On the back cover of this impressive book we see a family trekking across a snow-covered mountain pass near Banian, returning to Afghanistan. It is a trek Zalmai and his brother made, aged 15, when their family packed them off and they fled this same country. Back then – 1980 – the country had declined into war and walking out across the mountains, Zalmai promised his brother that one day he would be a photographer and would return.

He found refuge in Switzerland, and later became a citizen. But it was to be 16 years before he went back, as a photographer, on assignment for a French language newspaper to chronicle the further destruction of his country under the Taliban. After 11 September 2001, then the ensuing war and fall of the Taliban, he says, he saw the beginning of a new chapter for Afghanistan. By 2003 with some 2.5 million of the Afghan diaspora returning home, he says he began to see the colour coming back.

Zalmai’s experience and knowledge of the Afghan people grants us a privileged view of their lives. Clinging to the ruins of a house in deep winter against the backdrop of the unforgiving snow-covered mountains or crawling amongst the ruins of the great Buddhas of Banian, which the Taliban destroyed, the Afghan people in his photographs display a proud hope. The life they have returned to is uncompromisingly harsh, and the means to survive and rebuild frustratingly absent, yet the faces we see look at us with desire and determination.

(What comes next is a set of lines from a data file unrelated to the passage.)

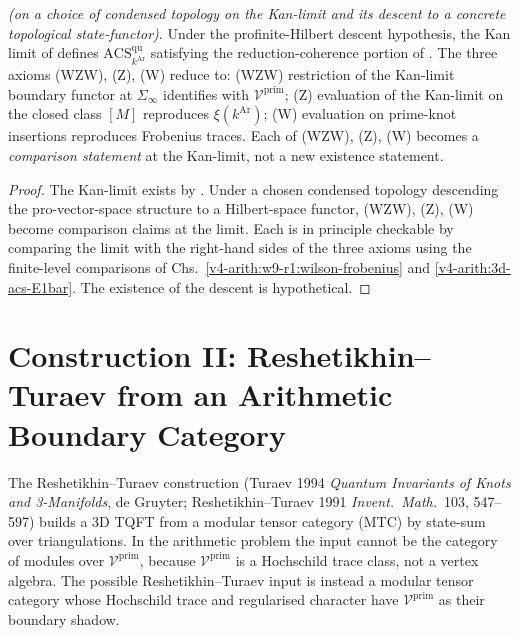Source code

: \begin{theorem}
\label{v4-arith:w10-a:thm:construction-I-closure}
\ClaimStatusProvedHereConditional \emph{(on a choice of condensed
topology on the Kan-limit and its descent to a concrete
topological state-functor)}. Under the profinite-Hilbert descent
hypothesis, the Kan limit of
 defines
\(\mathrm{ACS}^{\mathrm{qu}}_{k^{\mathrm{Ar}}}\) satisfying the
reduction-coherence portion of
. The three axioms (WZW), (Z),
(W) reduce to: (WZW) restriction of the Kan-limit boundary functor
at \(\Sigma_{\infty}\) identifies with
\(\mathcal V^{\mathrm{prim}}\); (Z) evaluation of the Kan-limit on
the closed class \([M]\) reproduces \(\xi(k^{\mathrm{Ar}})\);
(W) evaluation on prime-knot insertions reproduces Frobenius traces.
Each of (WZW), (Z), (W) becomes a \emph{comparison statement} at the
Kan-limit, not a new existence statement.
\end{theorem}

\begin{proof}
The Kan-limit exists by .
Under a chosen condensed topology descending the pro-vector-space
structure to a Hilbert-space functor, (WZW), (Z), (W) become
comparison claims at the limit. Each is in principle checkable by
comparing the limit with the right-hand sides of the three axioms
using the finite-level comparisons of Chs.~\ref{v4-arith:w9-r1:wilson-frobenius}
and \ref{v4-arith:3d-acs-E1bar}. The existence of the descent is
hypothetical.
\end{proof}

\section{Construction II: Reshetikhin--Turaev from an Arithmetic Boundary Category}
\label{v4-arith:w10-a:construction-II}

The Reshetikhin--Turaev construction (Turaev 1994
\emph{Quantum Invariants of Knots and 3-Manifolds}, de Gruyter;
Reshetikhin--Turaev 1991 \emph{Invent.~Math.}~103, 547--597)
builds a 3D TQFT from a modular tensor category (MTC) by
state-sum over triangulations. In the arithmetic problem the input
cannot be the category of modules over \(\mathcal V^{\mathrm{prim}}\),
because \(\mathcal V^{\mathrm{prim}}\) is a Hochschild trace class, not
a vertex algebra. The possible Reshetikhin--Turaev input is instead a
modular tensor category whose Hochschild trace and regularised
character have \(\mathcal V^{\mathrm{prim}}\) as their boundary shadow.

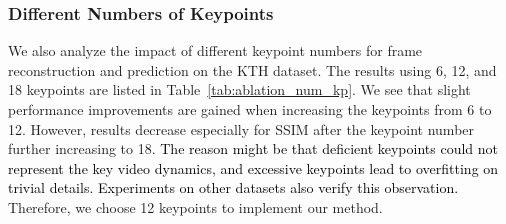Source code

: \documentclass[letterpaper, 10 pt, conference]{ieeeconf}
\newcommand{\gao}[1]{{\textcolor{black}{#1}}}
\begin{document}
\begin{table}[t]
	\centering
	\caption{Ablative testing results for different number of keypoints.}
	\label{tab:ablation_num_kp}
	\vspace{-1mm}
\end{table}






\subsubsection{Different Numbers of Keypoints}
\label{sec:ablation_num}
We also analyze the impact of different keypoint numbers for frame reconstruction and prediction on the KTH dataset.
The results using 6, 12, and 18 keypoints are listed in Table~\ref{tab:ablation_num_kp}.
We see that slight performance improvements are gained when increasing the keypoints from 6 to 12.
However, results decrease especially for SSIM after the keypoint number further increasing to 18. 
\gao{The reason might be that deficient keypoints could not represent the key video dynamics, and excessive keypoints lead to overfitting on trivial details. 
Experiments on other datasets also verify this observation.}
Therefore, we choose 12 keypoints to implement our method. 
\end{document}
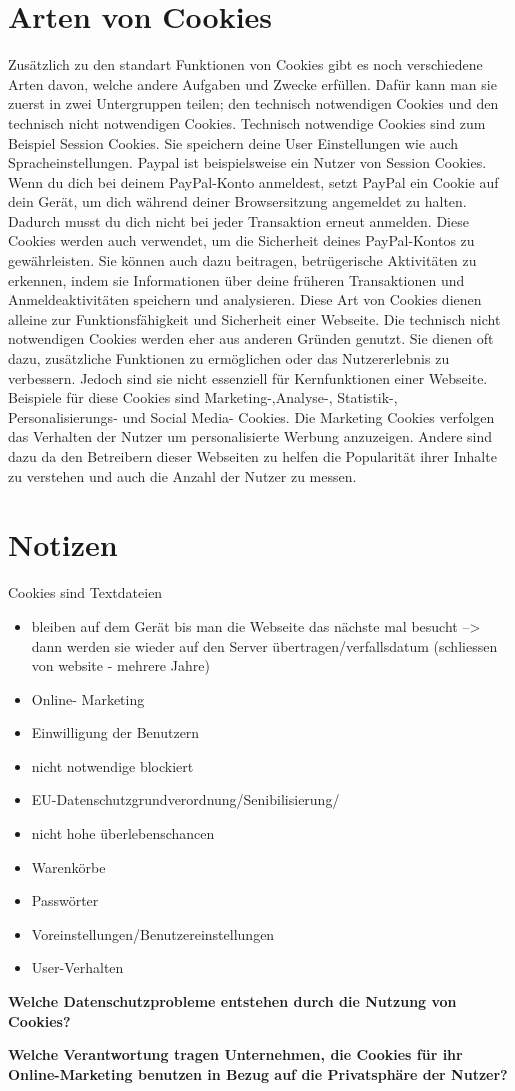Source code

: \documentclass{article}
\begin{document}
\section{Arten von Cookies}
Zusätzlich zu den standart Funktionen von Cookies gibt es noch verschiedene Arten davon, welche andere Aufgaben und Zwecke erfüllen. Dafür kann man sie zuerst in zwei Untergruppen teilen; den technisch notwendigen Cookies und den technisch nicht notwendigen Cookies. 
Technisch notwendige Cookies sind zum Beispiel Session Cookies. Sie speichern deine User Einstellungen wie auch Spracheinstellungen. Paypal ist beispielsweise ein Nutzer von Session Cookies. Wenn du dich bei deinem PayPal-Konto anmeldest, setzt PayPal ein Cookie auf dein Gerät, um dich während deiner Browsersitzung angemeldet zu halten. Dadurch musst du dich nicht bei jeder Transaktion erneut anmelden.
Diese Cookies werden auch verwendet, um die Sicherheit deines PayPal-Kontos zu gewährleisten. Sie können auch dazu beitragen, betrügerische Aktivitäten zu erkennen, indem sie Informationen über deine früheren Transaktionen und Anmeldeaktivitäten speichern und analysieren. Diese Art von Cookies dienen alleine zur Funktionsfähigkeit und Sicherheit einer Webseite.
Die technisch nicht notwendigen Cookies werden eher aus anderen Gründen genutzt. Sie dienen oft dazu, zusätzliche Funktionen zu ermöglichen oder das Nutzererlebnis zu verbessern. Jedoch sind sie nicht essenziell für Kernfunktionen einer Webseite. Beispiele für diese Cookies sind Marketing-,Analyse-, Statistik-, Personalisierungs- und Social Media- Cookies. Die Marketing Cookies verfolgen das Verhalten der Nutzer um personalisierte Werbung anzuzeigen. Andere sind dazu da den Betreibern dieser Webseiten zu helfen die Popularität ihrer Inhalte zu verstehen und auch die Anzahl der Nutzer zu messen.


\section{Notizen}
Cookies sind Textdateien

    \begin{itemize}
        \renewcommand{\labelitemi}{$\rightarrow$}
\item bleiben auf dem Gerät bis man die Webseite das nächste mal besucht --> dann werden sie wieder auf den Server übertragen/verfallsdatum (schliessen von website - mehrere Jahre)

\item Online- Marketing
\item Einwilligung der Benutzern
\item nicht notwendige blockiert 
\item EU-Datenschutzgrundverordnung/Senibilisierung/
\item nicht hohe überlebenschancen

\item Warenkörbe
\item Passwörter
\item Voreinstellungen/Benutzereinstellungen
\item User-Verhalten

    \end{itemize}

\textbf{Welche Datenschutzprobleme entstehen durch die Nutzung von Cookies?}

\textbf{Welche Verantwortung tragen Unternehmen, die Cookies für ihr Online-Marketing benutzen in Bezug auf die Privatsphäre der Nutzer?}



\printbibliography
 
\end{document}
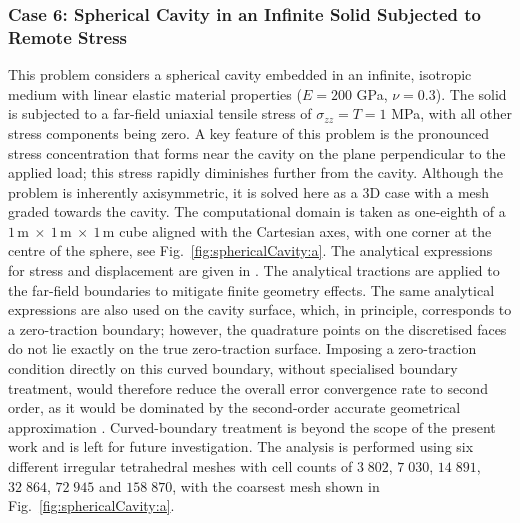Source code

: \documentclass[review,3p]{elsarticle}
\begin{document}
\subsubsection{Case 6: Spherical Cavity in an Infinite Solid Subjected to Remote Stress}
\label{case:sphericalCavity}
%
This problem considers a spherical cavity embedded in an infinite, isotropic medium with linear elastic material properties ($E = 200$ GPa, $\nu = 0.3$).
The solid is subjected to a far-field uniaxial tensile stress of $\sigma_{zz} = T = 1$ MPa, with all other stress components being zero.
A key feature of this problem is the pronounced stress concentration that forms near the cavity on the plane perpendicular to the applied load; this stress rapidly diminishes further from the cavity. 
Although the problem is inherently axisymmetric, it is solved here as a 3D case with a mesh graded towards the cavity.
The computational domain is taken as one-eighth of a $1\,\text{m}~\times~1\,\text{m}~\times~1\,\text{m}$ cube aligned with the Cartesian axes, with one corner at the centre of the sphere, see Fig.~\ref{fig:sphericalCavity:a}.
The analytical expressions for stress \cite{Southwell1926} and displacement \cite{Goodier1933} are given in \cite{Cardiff2026}.
The analytical tractions are applied to the far-field boundaries to mitigate finite geometry effects. 
The same analytical expressions are also used on the cavity surface, which, in principle, corresponds to a zero-traction boundary; however, the quadrature points on the discretised faces do not lie exactly on the true zero-traction surface. Imposing a zero-traction condition directly on this curved boundary, without specialised boundary treatment, would therefore reduce the overall error convergence rate to second order, as it would be dominated by the second-order accurate geometrical approximation \cite{costa2021, Gooch2002}.  
Curved-boundary treatment is beyond the scope of the present work and is left for future investigation.
The analysis is performed using six different irregular tetrahedral meshes with cell counts of $3\;802$, $7\;030$, $14\;891$, $32\;864$, $72\;945$ and $158\;870$, with the coarsest mesh shown in Fig.~\ref{fig:sphericalCavity:a}.
\end{document}
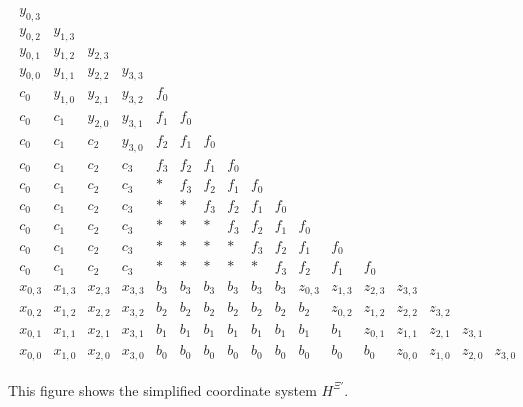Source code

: \begin{definition}
\begin{figure}[H]
    \begin{align*}
        \begin{array}{cccccccccccccccccccc}
            y_{0,3} & & & & & & & & & & & & \\
            y_{0,2} & y_{1,3} & & & & & & & & & & & \\
            y_{0,1} & y_{1,2} & y_{2,3} & & & & & & & & & & \\
            y_{0,0} & y_{1,1} & y_{2,2} & y_{3,3} & & & & & & & & & \\
            c_0 & y_{1,0} & y_{2,1} & y_{3,2} & f_0 & & & & & & & & \\
            c_0 & c_1 & y_{2,0} & y_{3,1} & f_1 & f_0 & & & & & & & \\
            c_0 & c_1 & c_2 & y_{3,0} & f_2 & f_1 & f_0 & & & & & & \\
            c_0 & c_1 & c_2 & c_3 & f_3 & f_2 & f_1 & f_0 & & & & & \\
            c_0 & c_1 & c_2 & c_3 &  *  & f_3 & f_2 & f_1 & f_0 & & & & \\
            c_0 & c_1 & c_2 & c_3 &  *  & * & f_3 & f_2 & f_1 & f_0 & & & \\
            c_0 & c_1 & c_2 & c_3 &  *  & * & * & f_3 & f_2 & f_1 & f_0 & & \\
            c_0 & c_1 & c_2 & c_3 &  *  & * & * & * & f_3 & f_2 & f_1 & f_0 & \\
            c_0 & c_1 & c_2 & c_3 &  *  & * & * & * & * & f_3 & f_2 & f_1 & f_0 \\
            x_{0,3} & x_{1,3} & x_{2,3} & x_{3,3} & b_3 & b_3 & b_3 & b_3 & b_3 & b_3 & z_{0,3} & z_{1,3} & z_{2,3} & z_{3,3} \\
            x_{0,2} & x_{1,2} & x_{2,2} & x_{3,2} & b_2 & b_2 & b_2 & b_2 & b_2 & b_2 & b_2 & z_{0,2} & z_{1,2} & z_{2,2} & z_{3,2} \\
            x_{0,1} & x_{1,1} & x_{2,1} & x_{3,1} & b_1 & b_1 & b_1 & b_1 & b_1 & b_1 & b_1 & b_1 & z_{0,1} & z_{1,1} & z_{2,1} & z_{3,1} \\
            x_{0,0} & x_{1,0} & x_{2,0} & x_{3,0} & b_0 & b_0 & b_0 & b_0 & b_0 & b_0 & b_0 & b_0 & b_0 & z_{0,0} & z_{1,0} & z_{2,0} & z_{3,0}
        \end{array}
    \end{align*}  
    \caption{This figure shows the simplified coordinate system \( H^{\Xi'} \).}
    \label{fig:uhrui23h}
\end{figure}

\end{definition}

The sweeping panoramic format of the book and the warm hues of the colour prints pull the reader in. Zalmai’s camera provides an unsentimental glimpse of an Afghanistan emerging into the light after decades in darkness. “And so I set out to find this hope, with – for the first time – colour film in my camera” says Zalmai. With these photographs he cements the second part of that promise he uttered all those years ago, to return.